This experiment demonstrates the capability to precisely measure electron angular distributions which is essential to investigate many different phenomena like quantum beating [35], electron correlation [36] or propensity rules [37].

3.2. Two-Photon Double Ionization in Argon

In a kinematically complete experiment, double ionization of argon by absorption of two photons was measured [30]. Neutral argon atoms were irradiated by FEL radiation with a photon energy of $27.93$ eV (averaged peak intensity $(3\pm 2)\times {10}^{13}$ W/cm², pulse duration approximately 50 fs). The angular distributions of the ejected photoelectrons during two-photon double ionization (TPDI) were measured. The dominant TPDI channel observed was sequential double ionization (SDI), in which both photoelectrons were emitted from the argon atom by sequential single-photon absorption (see also [38]). The two photoelectrons were confirmed to be correlated through polarization of the intermediate Ar⁺ state. As a result, the measured angular distributions of both, the first and the second, photoelectron differ from that of the single ionization. In addition, the coincident detection method led to the discovery of the crucial role of autoinization in both steps of SDI in argon.

Both the ion and the electron detector of the REMI have multi-hit capability. This is necessary for the coincident detection of the two photoelectrons emerging from one TPDI event. Additionally, Ar⁺ ions were measured in coincidence with the photoelectrons. This allows to differentiate between particles stemming from single ionization and the SDI channel. As both processes occur during the same experiment, the influence of systematic errors can be greatly reduced by comparing results from these two ionization pathways.

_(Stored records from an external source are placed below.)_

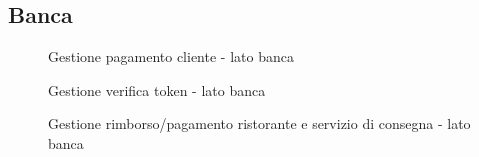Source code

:\documentclass[11pt]{article} %
\begin{document}
\subsection{Banca}
\label{bpmn:bank}

\begin{figure}[H]
\begin{center}
\caption{Gestione pagamento cliente - lato banca}
\end{center}
\end{figure}

\begin{figure}[H]
\begin{center}
\caption{Gestione verifica token - lato banca}
\end{center}
\end{figure}

\begin{figure}[H]
\begin{center}
\caption{Gestione rimborso/pagamento ristorante e servizio di consegna - lato banca}
\end{center}
\end{figure}
\end{document}
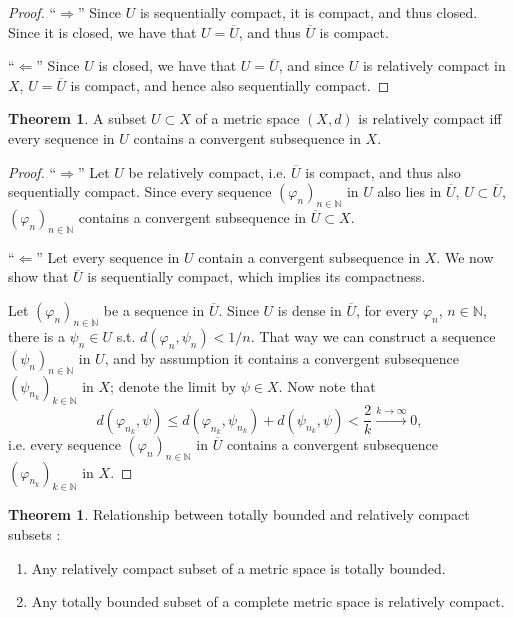 \documentclass[12pt, a4paper]{article}
\numberwithin{equation}{section}
\theoremstyle{definition}
\theoremstyle{definition}
\newtheorem{theorem}[thm]{Theorem}
\newcommand{\seq}[1][\varphi]{\left( #1 \right)_{n \in \mathbb{N}}}
\begin{document}
	\begin{proof}
		\enquote{$\Longrightarrow$} Since $U$ is sequentially compact, it is compact, and thus closed. Since it is closed, we have that $U = \overline{U}$, and thus $\overline{U}$ is compact.
		
		\enquote{$\Longleftarrow$} Since $U$ is closed, we have that $U = \overline{U}$, and since $U$ is relatively compact in $X$, $U = \overline{U}$ is compact, and hence also sequentially compact.
	\end{proof}

	\begin{theorem}
		A subset $U\subset X$ of a metric space $(X, d)$ is relatively compact iff every sequence in $U$ contains a convergent subsequence in $X$.
	\end{theorem}

	\begin{proof}
		\enquote{$\Longrightarrow$} Let $U$ be relatively compact, i.e. $\overline{U}$ is compact, and thus also sequentially compact. Since every sequence $\seq[\varphi_n]$ in $U$ also lies in $\overline{U}$, $U\subset \overline{U}$, $\seq[\varphi_n]$ contains a convergent subsequence in $\overline{U}\subset X$.
		
		\enquote{$\Longleftarrow$} Let every sequence in $U$ contain a convergent subsequence in $X$. We now show that $\overline{U}$ is sequentially compact, which implies its compactness.
		
		Let $\seq[\varphi_n]$ be a sequence in $\overline{U}$. Since $U$ is dense in $\overline{U}$, for every $\varphi_n$, $n\in\mathbb N$, there is a $\psi_n\in U$ s.t. $d(\varphi_n, \psi_n) < 1/n$. That way we can construct a sequence $\seq[\psi_n]$ in $U$, and by assumption it contains a convergent subsequence $\left(\psi_{n_k}\right)_{k\in\mathbb N}$ in $X$; denote the limit by $\psi\in X$. Now note that
		$$d(\varphi_{n_k}, \psi) \leq d(\varphi_{n_k}, \psi_{n_k}) + d(\psi_{n_k}, \psi) < \frac{2}{k} \overset{k\to\infty}{\longrightarrow} 0,$$ i.e. every sequence $\seq[\varphi_n]$ in $\overline{U}$ contains a convergent subsequence $\left(\varphi_{n_k}\right)_{k\in\mathbb N}$ in $X$.
	\end{proof}
	
	\begin{theorem}
		Relationship between totally bounded and relatively compact subsets \cite[Theorem 4.27]{src:relative_compactness}:
		\begin{enumerate}[label=(\alph*)]
			\item Any relatively compact subset of a metric space is totally bounded.
			\item Any totally bounded subset of a complete metric space is relatively compact.
		\end{enumerate}
	\end{theorem}
	
\end{document}
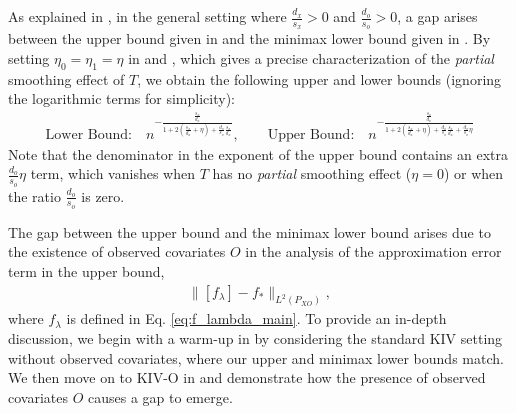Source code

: \documentclass[11pt]{article}
\newcommand{\0}{\mathbf{0}}
\begin{document}
As explained in , in the general setting where $\frac{d_x}{s_x}>0$ and $\frac{d_o}{s_o}>0$, a gap arises between the upper bound given in  and the minimax lower bound given in . By setting $\eta_0 = \eta_1 = \eta$ in  and ,  which gives a precise characterization of the \emph{partial} smoothing effect of $T$, we obtain the following upper and lower bounds (ignoring the logarithmic terms for simplicity): 
\begin{align*}
    \text{Lower Bound:} \quad n^{-\frac{\frac{s_x}{d_x}}{1 + 2(\frac{s_x}{d_x}+\eta) + \frac{d_o}{s_o}\frac{s_x}{d_x}}} , \quad\quad \text{Upper Bound:} \quad n^{-\frac{\frac{s_x}{d_x}}{1 + 2(\frac{s_x}{d_x}+\eta) + \frac{d_o}{s_o}\frac{s_x}{d_x} + \frac{d_o}{s_o}\eta}} 
\end{align*}
Note that the denominator in the exponent of the upper bound contains an extra $\frac{d_o}{s_o}\eta$ term, which vanishes when $T$ has no \emph{partial} smoothing effect ($\eta=0$) or when the ratio $\frac{d_o}{s_o}$ is zero. 

The gap between the upper bound and the minimax lower bound arises due to the existence of observed covariates $O$ in the analysis of the approximation error term in the upper bound, 
\begin{align*}
    \|[f_{\lambda}] - f_{\ast}\|_{L^2(P_{XO})},
\end{align*}
where $f_{\lambda}$ is defined in Eq. \eqref{eq:f_lambda_main}. To provide an in-depth discussion, we begin with a warm-up in  by considering the standard KIV setting without observed covariates, where our upper and minimax lower bounds match. We then move on to KIV-O in  and demonstrate how the presence of observed covariates $O$ causes a gap to emerge.
\end{document}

Figure 4 shows the two-dimensional kinetic energy spectrum of two photoelectrons detected in coincidence. Because the second ionization potential of argon lies just below the photon energy of the FEL radiation, there is one fast (first) and one slow (second) photoelectron expected during SDI [39]. This feature of correlated electrons in SDI is shown in Figure 4, where the kinetic energy of two photoelectrons created within one XUV pulse are plotted against each other. There is an increased yield of photoelectrons at positions where one photoelectron has a kinetic energy of 12 eV and where the other electron has a kinetic energy of $0.3$ eV. The increased photoelectron yield at $E_1=12$ eV and $E_2=12$ eV shows uncorrelated electrons and can be attributed to electrons from two independent single ionization processes. The capability to record such two-dimensional energy spectra of reaction fragments detected in coincidence underlines the aptitude of the REMI as a versatile AMO (atomic, molecular, and optical physics) science station. The dynamics following multi-photon absorption processes in the XUV range is kinematically completely accessible.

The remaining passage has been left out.